Browsky v. Perdue

Citation143 S.E. 304,105 W.Va. 527
Decision Date08 May 1928
Docket Number5924.
PartiesBROWSKY v. PERDUE, Jailor.
CourtWest Virginia Supreme Court

Submitted May 1, 1928.

Syllabus by the Court.

The allegation of an offense in a warrant is sufficient, if it contains a substantial statement showing the commission of the particular offense charged.

Ordinarily an appeal does not lie in a criminal case from a judgment of conviction rendered upon a plea of guilty.

In a criminal case the court may permit the plea of guilty to be withdrawn and another plea to be entered in its place in the exercise of a sound discretion.

Error to Circuit Court, Raleigh County.

Proceeding by Mike Browsky for habeas corpus to be directed to John Perdue, Jailor. The writ was discharged, and the prisoner remanded, and he brings error. Affirmed.

C. R Harless and Carl C. Sanders, both of Beckley, for plaintiff in error.

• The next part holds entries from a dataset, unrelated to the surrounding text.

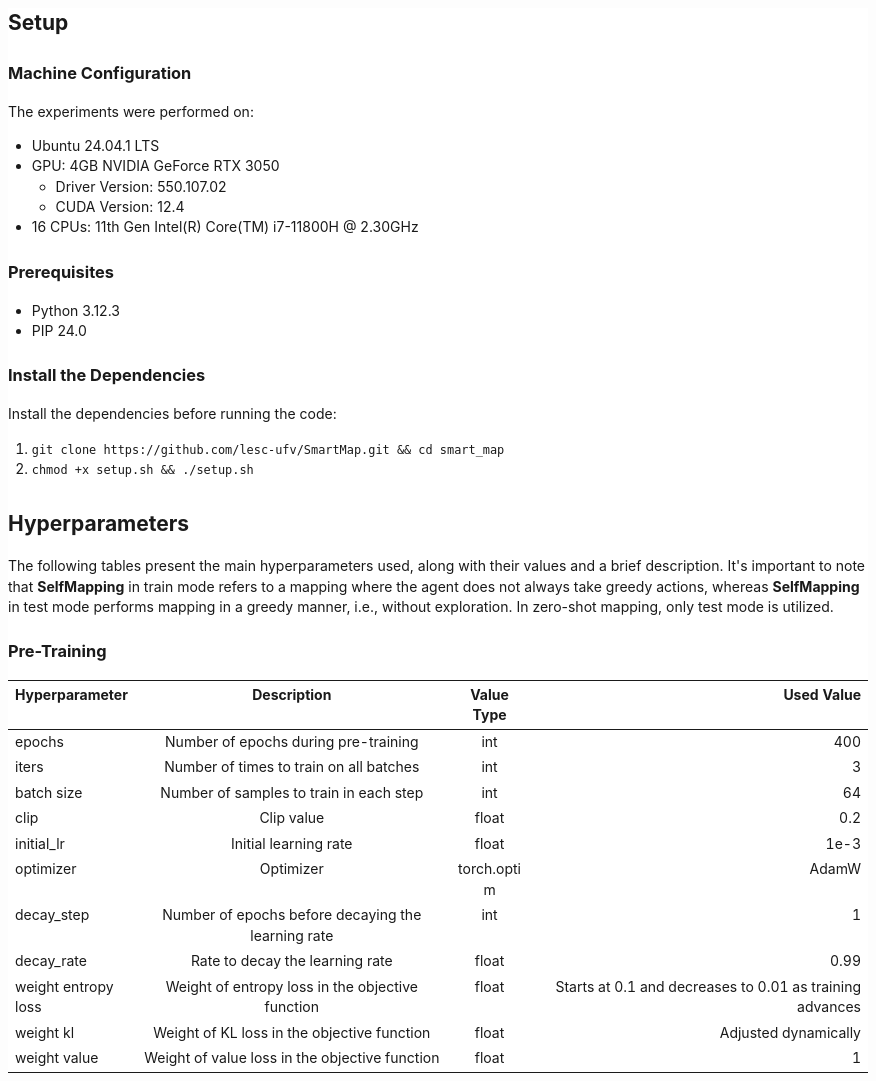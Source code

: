 ## Setup
### Machine Configuration
The experiments were performed on:
* Ubuntu 24.04.1 LTS
* GPU: 4GB NVIDIA GeForce RTX 3050
    * Driver Version: 550.107.02     
    * CUDA Version: 12.4
* 16 CPUs: 11th Gen Intel(R) Core(TM) i7-11800H @ 2.30GHz

### Prerequisites
* Python 3.12.3
* PIP 24.0

### Install the Dependencies

Install the dependencies before running the code:
1. `git clone https://github.com/lesc-ufv/SmartMap.git && cd smart_map`
2. `chmod +x setup.sh && ./setup.sh`


## Hyperparameters
The following tables present the main hyperparameters used, along with their values and a brief description. It's important to note that **SelfMapping** in train mode refers to a mapping where the agent does not always take greedy actions, whereas **SelfMapping** in test mode performs mapping in a greedy manner, i.e., without exploration. In zero-shot mapping, only test mode is utilized.

### Pre-Training

| Hyperparameter  | Description   | Value Type | Used Value |
|:---------------|:-------------:|:----------:|-----------:|
| epochs         | Number of epochs during pre-training | int | 400 |
| iters | Number of times to train on all batches | int | 3 |
| batch size     | Number of samples to train in each step | int | 64 |
| clip           | Clip value | float | 0.2 |                
| initial_lr     | Initial learning rate | float | 1e-3 |
| optimizer      | Optimizer | torch.optim | AdamW |
| decay_step     | Number of epochs before decaying the learning rate | int | 1 |
| decay_rate     | Rate to decay the learning rate | float | 0.99 |
| weight entropy loss | Weight of entropy loss in the objective function | float | Starts at 0.1 and decreases to 0.01 as training advances |
| weight kl      | Weight of KL loss in the objective function | float | Adjusted dynamically |
| weight value   | Weight of value loss in the objective function | float | 1 |
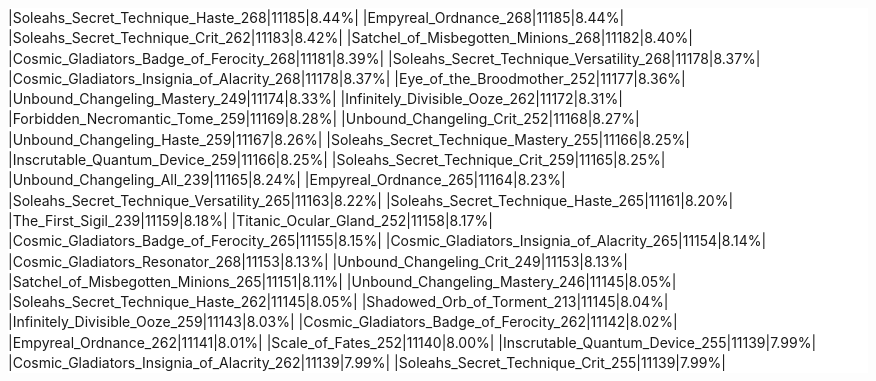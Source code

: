|Soleahs_Secret_Technique_Haste_268|11185|8.44%|
|Empyreal_Ordnance_268|11185|8.44%|
|Soleahs_Secret_Technique_Crit_262|11183|8.42%|
|Satchel_of_Misbegotten_Minions_268|11182|8.40%|
|Cosmic_Gladiators_Badge_of_Ferocity_268|11181|8.39%|
|Soleahs_Secret_Technique_Versatility_268|11178|8.37%|
|Cosmic_Gladiators_Insignia_of_Alacrity_268|11178|8.37%|
|Eye_of_the_Broodmother_252|11177|8.36%|
|Unbound_Changeling_Mastery_249|11174|8.33%|
|Infinitely_Divisible_Ooze_262|11172|8.31%|
|Forbidden_Necromantic_Tome_259|11169|8.28%|
|Unbound_Changeling_Crit_252|11168|8.27%|
|Unbound_Changeling_Haste_259|11167|8.26%|
|Soleahs_Secret_Technique_Mastery_255|11166|8.25%|
|Inscrutable_Quantum_Device_259|11166|8.25%|
|Soleahs_Secret_Technique_Crit_259|11165|8.25%|
|Unbound_Changeling_All_239|11165|8.24%|
|Empyreal_Ordnance_265|11164|8.23%|
|Soleahs_Secret_Technique_Versatility_265|11163|8.22%|
|Soleahs_Secret_Technique_Haste_265|11161|8.20%|
|The_First_Sigil_239|11159|8.18%|
|Titanic_Ocular_Gland_252|11158|8.17%|
|Cosmic_Gladiators_Badge_of_Ferocity_265|11155|8.15%|
|Cosmic_Gladiators_Insignia_of_Alacrity_265|11154|8.14%|
|Cosmic_Gladiators_Resonator_268|11153|8.13%|
|Unbound_Changeling_Crit_249|11153|8.13%|
|Satchel_of_Misbegotten_Minions_265|11151|8.11%|
|Unbound_Changeling_Mastery_246|11145|8.05%|
|Soleahs_Secret_Technique_Haste_262|11145|8.05%|
|Shadowed_Orb_of_Torment_213|11145|8.04%|
|Infinitely_Divisible_Ooze_259|11143|8.03%|
|Cosmic_Gladiators_Badge_of_Ferocity_262|11142|8.02%|
|Empyreal_Ordnance_262|11141|8.01%|
|Scale_of_Fates_252|11140|8.00%|
|Inscrutable_Quantum_Device_255|11139|7.99%|
|Cosmic_Gladiators_Insignia_of_Alacrity_262|11139|7.99%|
|Soleahs_Secret_Technique_Crit_255|11139|7.99%|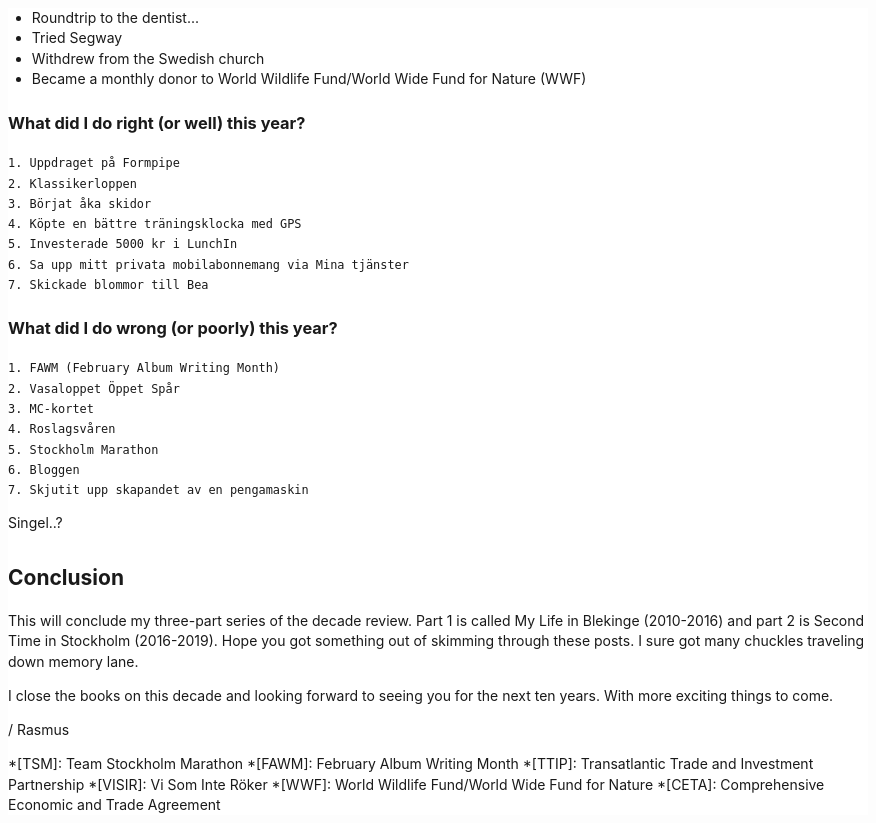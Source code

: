 - Roundtrip to the dentist...
- Tried Segway
- Withdrew from the Swedish church
- Became a monthly donor to World Wildlife Fund/World Wide Fund for Nature (WWF)

### What did I do right (or well) this year?

    1. Uppdraget på Formpipe
    2. Klassikerloppen
    3. Börjat åka skidor
    4. Köpte en bättre träningsklocka med GPS
    5. Investerade 5000 kr i LunchIn
    6. Sa upp mitt privata mobilabonnemang via Mina tjänster
    7. Skickade blommor till Bea

### What did I do wrong (or poorly) this year?

    1. FAWM (February Album Writing Month)
    2. Vasaloppet Öppet Spår
    3. MC-kortet
    4. Roslagsvåren
    5. Stockholm Marathon
    6. Bloggen
    7. Skjutit upp skapandet av en pengamaskin

Singel..?

## Conclusion

This will conclude my three-part series of the decade review. Part 1 is called My Life in Blekinge (2010-2016) and part 2 is Second Time in Stockholm (2016-2019). Hope you got something out of skimming through these posts. I sure got many chuckles traveling down memory lane.

I close the books on this decade and looking forward to seeing you for the next ten years. With more exciting things to come.

/ Rasmus

*[TSM]: Team Stockholm Marathon
*[FAWM]: February Album Writing Month
*[TTIP]: Transatlantic Trade and Investment Partnership
*[VISIR]: Vi Som Inte Röker
*[WWF]: World Wildlife Fund/World Wide Fund for Nature
*[CETA]: Comprehensive Economic and Trade Agreement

Howard B. Lee, Atty. Gen., and R. A. Blessing, Asst. Atty. Gen., for defendant in error.

WOODS J.

Mike Browsky complains of the action of the circuit court of Raleigh county in discharging his writ of habeas corpus and in refusing him an appeal from a judgment rendered by a justice of said county.

Browsky was arraigned before W. H. Ford, justice, on the 15th day of November, 1926, charged with a violation of the road law, to wit, unlawfully operating an automobile on the public roads of Raleigh county while intoxicated. He pleaded guilty, and upon request, the justice granted him two days in which to arrange his business affairs before passing sentence. On the 17th Browsky appeared with his attorney, and secured a continuance until the 30th day of December, giving bond for his appearance. On the latter date he again appeared and asked permission to withdraw his plea of guilty and to be afforded a trial, which request was refused, and sentence pronounced. An application for an appeal to the criminal court of the county was made at this time, and refused by said justice, and Browsky was committed to the custody of the jailor.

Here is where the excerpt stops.